Too many newbie owners fall into the trap of thinking clients only buy their services based on price. The result? They pitch their price list too low.

Try this two step approach to hair and beauty pricing:

Step one:

Do your initial marketing research. What are your competitors charging? What customer experience (technical skills and customer care) are they offering in return for this price?

Step two:

Clients may not be as price-sensitive as you fear-especially if you’re giving them a great customer experience. So set your prices a tad higher than your rivals to start with and see what happens.

If clients keep re-booking – whoopee. But, if your price levels are an issue you’ve got some leeway to reduce them. Lowering your prices is always easier than increasing them.

READ: The four essential steps to getting your salon prices right

No money left for marketing your new salon

I understand how tempting it is to get carried away with the décor and equipment. It’s the real fun part of setting up a new salon.

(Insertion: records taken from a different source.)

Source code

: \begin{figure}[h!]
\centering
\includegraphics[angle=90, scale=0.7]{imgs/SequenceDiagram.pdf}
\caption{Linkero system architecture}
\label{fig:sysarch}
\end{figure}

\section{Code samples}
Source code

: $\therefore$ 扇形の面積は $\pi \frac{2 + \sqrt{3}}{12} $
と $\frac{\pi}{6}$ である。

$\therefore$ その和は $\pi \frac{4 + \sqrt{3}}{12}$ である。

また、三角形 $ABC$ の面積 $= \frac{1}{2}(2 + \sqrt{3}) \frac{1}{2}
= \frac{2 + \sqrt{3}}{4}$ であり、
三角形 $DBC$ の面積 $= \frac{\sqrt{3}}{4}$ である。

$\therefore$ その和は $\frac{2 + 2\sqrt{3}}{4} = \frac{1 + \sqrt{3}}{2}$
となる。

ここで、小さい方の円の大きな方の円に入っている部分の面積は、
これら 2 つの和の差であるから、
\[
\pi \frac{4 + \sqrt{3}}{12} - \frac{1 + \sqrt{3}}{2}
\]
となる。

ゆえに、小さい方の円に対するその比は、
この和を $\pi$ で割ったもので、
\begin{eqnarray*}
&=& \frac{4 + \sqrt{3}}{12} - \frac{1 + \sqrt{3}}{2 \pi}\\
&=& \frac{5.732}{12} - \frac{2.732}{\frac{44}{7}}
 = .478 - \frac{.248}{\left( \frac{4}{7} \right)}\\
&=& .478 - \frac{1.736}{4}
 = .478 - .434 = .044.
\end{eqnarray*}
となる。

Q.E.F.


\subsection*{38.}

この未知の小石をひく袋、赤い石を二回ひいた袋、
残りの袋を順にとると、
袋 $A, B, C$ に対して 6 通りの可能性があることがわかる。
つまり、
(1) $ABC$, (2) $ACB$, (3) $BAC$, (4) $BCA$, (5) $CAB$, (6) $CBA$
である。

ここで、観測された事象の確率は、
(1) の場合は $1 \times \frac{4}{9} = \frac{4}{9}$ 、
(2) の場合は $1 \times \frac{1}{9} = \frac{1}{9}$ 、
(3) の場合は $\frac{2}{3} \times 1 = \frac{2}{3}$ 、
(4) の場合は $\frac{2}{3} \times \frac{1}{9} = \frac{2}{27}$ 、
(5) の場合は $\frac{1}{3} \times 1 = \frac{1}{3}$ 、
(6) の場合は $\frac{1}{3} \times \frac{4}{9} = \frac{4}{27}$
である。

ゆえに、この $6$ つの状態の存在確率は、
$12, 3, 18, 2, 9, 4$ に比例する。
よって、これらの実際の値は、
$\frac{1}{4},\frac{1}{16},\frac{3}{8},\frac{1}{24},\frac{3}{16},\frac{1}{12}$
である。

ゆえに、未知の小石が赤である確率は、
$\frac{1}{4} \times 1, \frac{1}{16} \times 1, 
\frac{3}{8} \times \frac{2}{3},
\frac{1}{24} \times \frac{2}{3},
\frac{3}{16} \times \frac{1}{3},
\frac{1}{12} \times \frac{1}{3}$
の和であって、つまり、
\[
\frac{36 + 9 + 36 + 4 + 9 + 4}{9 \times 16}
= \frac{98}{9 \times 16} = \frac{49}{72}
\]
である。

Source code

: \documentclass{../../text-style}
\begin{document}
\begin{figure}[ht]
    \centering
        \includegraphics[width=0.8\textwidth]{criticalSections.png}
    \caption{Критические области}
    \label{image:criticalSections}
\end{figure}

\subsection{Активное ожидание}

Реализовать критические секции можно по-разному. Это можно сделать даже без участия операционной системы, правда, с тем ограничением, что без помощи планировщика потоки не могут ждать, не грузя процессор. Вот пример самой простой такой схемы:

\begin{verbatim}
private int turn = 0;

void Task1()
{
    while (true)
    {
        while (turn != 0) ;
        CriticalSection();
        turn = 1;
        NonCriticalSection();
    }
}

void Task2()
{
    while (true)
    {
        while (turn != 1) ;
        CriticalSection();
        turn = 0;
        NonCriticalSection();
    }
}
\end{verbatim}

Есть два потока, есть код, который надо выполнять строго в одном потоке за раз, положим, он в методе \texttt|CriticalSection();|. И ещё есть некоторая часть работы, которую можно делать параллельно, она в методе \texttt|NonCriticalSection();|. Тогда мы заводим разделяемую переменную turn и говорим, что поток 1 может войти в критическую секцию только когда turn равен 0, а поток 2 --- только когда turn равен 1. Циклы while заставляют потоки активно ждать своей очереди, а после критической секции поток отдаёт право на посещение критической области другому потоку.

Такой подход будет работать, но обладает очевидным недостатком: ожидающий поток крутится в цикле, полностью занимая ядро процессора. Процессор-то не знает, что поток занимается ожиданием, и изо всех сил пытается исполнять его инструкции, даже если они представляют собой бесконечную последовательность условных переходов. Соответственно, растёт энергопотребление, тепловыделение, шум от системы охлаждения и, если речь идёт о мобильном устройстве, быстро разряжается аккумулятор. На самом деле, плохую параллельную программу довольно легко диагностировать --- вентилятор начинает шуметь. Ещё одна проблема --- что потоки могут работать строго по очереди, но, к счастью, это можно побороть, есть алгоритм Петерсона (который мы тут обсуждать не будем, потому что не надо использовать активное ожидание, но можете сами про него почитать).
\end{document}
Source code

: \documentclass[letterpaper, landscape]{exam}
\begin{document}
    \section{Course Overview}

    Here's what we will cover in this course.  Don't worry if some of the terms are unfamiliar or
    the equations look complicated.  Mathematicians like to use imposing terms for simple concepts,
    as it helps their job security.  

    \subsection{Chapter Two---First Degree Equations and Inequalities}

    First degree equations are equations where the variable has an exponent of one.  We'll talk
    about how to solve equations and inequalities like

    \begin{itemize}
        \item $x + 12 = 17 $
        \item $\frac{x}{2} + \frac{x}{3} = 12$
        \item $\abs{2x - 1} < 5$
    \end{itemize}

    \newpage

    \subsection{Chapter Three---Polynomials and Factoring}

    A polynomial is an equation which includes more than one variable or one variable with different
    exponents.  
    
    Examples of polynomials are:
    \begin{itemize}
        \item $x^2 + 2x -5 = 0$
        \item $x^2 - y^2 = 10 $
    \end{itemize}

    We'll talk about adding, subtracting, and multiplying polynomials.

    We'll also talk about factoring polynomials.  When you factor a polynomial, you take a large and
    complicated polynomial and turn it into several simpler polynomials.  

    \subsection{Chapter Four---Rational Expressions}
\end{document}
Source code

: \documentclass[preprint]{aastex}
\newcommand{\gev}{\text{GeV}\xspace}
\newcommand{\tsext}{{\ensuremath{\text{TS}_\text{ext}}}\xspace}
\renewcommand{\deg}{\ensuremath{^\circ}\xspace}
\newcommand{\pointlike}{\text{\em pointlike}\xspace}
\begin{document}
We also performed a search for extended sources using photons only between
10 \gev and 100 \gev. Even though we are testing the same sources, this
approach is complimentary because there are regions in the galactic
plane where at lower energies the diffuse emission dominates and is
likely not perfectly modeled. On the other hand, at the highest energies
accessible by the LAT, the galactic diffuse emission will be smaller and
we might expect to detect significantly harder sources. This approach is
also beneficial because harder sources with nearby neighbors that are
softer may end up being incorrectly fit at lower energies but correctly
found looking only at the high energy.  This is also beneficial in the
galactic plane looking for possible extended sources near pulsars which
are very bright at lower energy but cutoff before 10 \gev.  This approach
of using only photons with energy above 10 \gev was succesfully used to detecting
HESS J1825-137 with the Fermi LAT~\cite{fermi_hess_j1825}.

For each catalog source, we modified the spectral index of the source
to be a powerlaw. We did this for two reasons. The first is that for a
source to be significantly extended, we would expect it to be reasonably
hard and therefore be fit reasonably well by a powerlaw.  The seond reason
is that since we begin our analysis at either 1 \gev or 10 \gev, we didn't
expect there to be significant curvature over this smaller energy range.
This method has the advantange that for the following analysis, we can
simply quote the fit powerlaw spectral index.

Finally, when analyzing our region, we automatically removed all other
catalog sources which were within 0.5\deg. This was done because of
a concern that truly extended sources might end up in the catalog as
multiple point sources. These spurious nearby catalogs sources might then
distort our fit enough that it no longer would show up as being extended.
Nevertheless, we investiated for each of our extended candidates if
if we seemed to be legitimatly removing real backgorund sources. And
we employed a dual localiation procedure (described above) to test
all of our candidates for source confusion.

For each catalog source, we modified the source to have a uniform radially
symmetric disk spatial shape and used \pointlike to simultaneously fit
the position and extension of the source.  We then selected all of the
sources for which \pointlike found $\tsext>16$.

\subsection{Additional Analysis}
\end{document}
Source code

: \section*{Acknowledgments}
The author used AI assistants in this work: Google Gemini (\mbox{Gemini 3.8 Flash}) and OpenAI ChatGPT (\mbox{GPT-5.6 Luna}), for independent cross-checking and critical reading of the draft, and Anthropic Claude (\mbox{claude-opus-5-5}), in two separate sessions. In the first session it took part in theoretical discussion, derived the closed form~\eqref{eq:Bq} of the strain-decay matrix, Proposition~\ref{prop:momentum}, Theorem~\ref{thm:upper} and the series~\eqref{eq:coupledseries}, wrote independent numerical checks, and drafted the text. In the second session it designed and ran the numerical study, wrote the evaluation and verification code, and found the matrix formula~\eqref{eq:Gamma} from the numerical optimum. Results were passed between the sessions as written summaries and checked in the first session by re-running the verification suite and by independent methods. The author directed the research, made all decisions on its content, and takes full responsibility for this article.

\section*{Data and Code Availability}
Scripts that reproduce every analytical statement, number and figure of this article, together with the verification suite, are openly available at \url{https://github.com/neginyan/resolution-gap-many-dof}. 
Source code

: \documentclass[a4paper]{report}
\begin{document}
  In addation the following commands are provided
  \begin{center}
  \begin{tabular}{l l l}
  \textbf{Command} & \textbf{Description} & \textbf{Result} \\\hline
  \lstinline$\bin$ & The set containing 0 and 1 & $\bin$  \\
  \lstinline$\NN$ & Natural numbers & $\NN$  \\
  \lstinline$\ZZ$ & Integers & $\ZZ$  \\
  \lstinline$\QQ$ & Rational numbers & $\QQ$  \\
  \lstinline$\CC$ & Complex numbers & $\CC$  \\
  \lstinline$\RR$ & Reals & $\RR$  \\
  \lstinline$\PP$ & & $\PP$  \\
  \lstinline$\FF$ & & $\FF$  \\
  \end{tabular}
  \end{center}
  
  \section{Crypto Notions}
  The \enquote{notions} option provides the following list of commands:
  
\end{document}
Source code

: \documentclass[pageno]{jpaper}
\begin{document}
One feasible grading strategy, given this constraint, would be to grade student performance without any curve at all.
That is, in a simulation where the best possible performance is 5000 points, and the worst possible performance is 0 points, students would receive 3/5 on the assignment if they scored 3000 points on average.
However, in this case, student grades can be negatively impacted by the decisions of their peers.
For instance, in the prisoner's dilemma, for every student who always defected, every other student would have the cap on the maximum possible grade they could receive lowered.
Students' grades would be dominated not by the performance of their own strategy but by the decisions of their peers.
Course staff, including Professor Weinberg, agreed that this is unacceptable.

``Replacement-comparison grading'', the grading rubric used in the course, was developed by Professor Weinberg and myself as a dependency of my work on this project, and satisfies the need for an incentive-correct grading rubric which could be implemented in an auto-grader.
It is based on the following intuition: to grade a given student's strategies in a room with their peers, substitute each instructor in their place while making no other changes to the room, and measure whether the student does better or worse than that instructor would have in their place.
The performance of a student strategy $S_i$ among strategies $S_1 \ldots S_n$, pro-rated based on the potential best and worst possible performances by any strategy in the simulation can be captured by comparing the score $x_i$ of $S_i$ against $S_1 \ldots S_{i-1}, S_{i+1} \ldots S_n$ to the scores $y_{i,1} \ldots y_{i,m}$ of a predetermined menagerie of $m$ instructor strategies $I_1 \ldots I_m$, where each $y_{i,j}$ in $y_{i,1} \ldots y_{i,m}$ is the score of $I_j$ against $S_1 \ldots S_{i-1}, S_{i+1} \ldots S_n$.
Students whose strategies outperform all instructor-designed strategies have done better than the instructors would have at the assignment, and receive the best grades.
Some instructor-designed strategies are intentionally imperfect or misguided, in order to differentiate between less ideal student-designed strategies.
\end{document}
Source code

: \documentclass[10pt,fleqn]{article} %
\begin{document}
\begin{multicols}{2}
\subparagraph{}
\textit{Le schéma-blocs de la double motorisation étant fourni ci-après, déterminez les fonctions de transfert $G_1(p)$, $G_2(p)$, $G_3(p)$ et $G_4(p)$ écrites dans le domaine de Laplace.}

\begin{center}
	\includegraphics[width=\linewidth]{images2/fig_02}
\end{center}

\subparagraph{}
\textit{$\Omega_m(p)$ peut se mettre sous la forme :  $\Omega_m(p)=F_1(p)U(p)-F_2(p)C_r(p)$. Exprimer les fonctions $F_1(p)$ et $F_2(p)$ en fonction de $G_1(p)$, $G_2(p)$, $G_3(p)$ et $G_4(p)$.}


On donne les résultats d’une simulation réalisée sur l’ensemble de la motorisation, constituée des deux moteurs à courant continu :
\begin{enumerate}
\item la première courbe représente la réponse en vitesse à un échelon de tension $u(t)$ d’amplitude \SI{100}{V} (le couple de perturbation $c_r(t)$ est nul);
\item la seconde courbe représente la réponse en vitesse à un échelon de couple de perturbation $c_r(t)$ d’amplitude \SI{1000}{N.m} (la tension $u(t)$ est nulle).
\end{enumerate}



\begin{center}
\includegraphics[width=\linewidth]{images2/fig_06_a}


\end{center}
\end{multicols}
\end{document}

Your start-up needs to look the part, but if you overspend and leave little or no money for promoting your brand new business, you’re heading for a fall. No matter how gorgeous your salon looks, or how state-of-the-art your kit is, if you haven’t any cash left to promote it no-one will come.

Marketing is the life-blood of your new hair and beauty business

How much you can sensibly afford to spend on salon marketing depends entirely on your personal circumstances and budget. If I had a limited marketing launch budget I’d focus on these activities:

  • Build a strong online presence and use social media from day one.
  • Collect email addresses and use email marketing. Your database is one of the most valuable salon marketing tools you have.
  • Avoid local press advertising initially – it’s expensive.
  • A referral scheme is a good value, highly effective marketing tool.
  • Get to know like-minded local businesses and cross-sell to each other’s customers.

And one last word of advice…

Marketing is a lifetime occupation. If you want your start-up to grow into a successful profitable beauty business then you must keep promoting it. Learn from serial entrepreneurs like Richard Branson and the late Steve Jobs. They put huge amounts of time, effort and money into constantly marketing their global empires.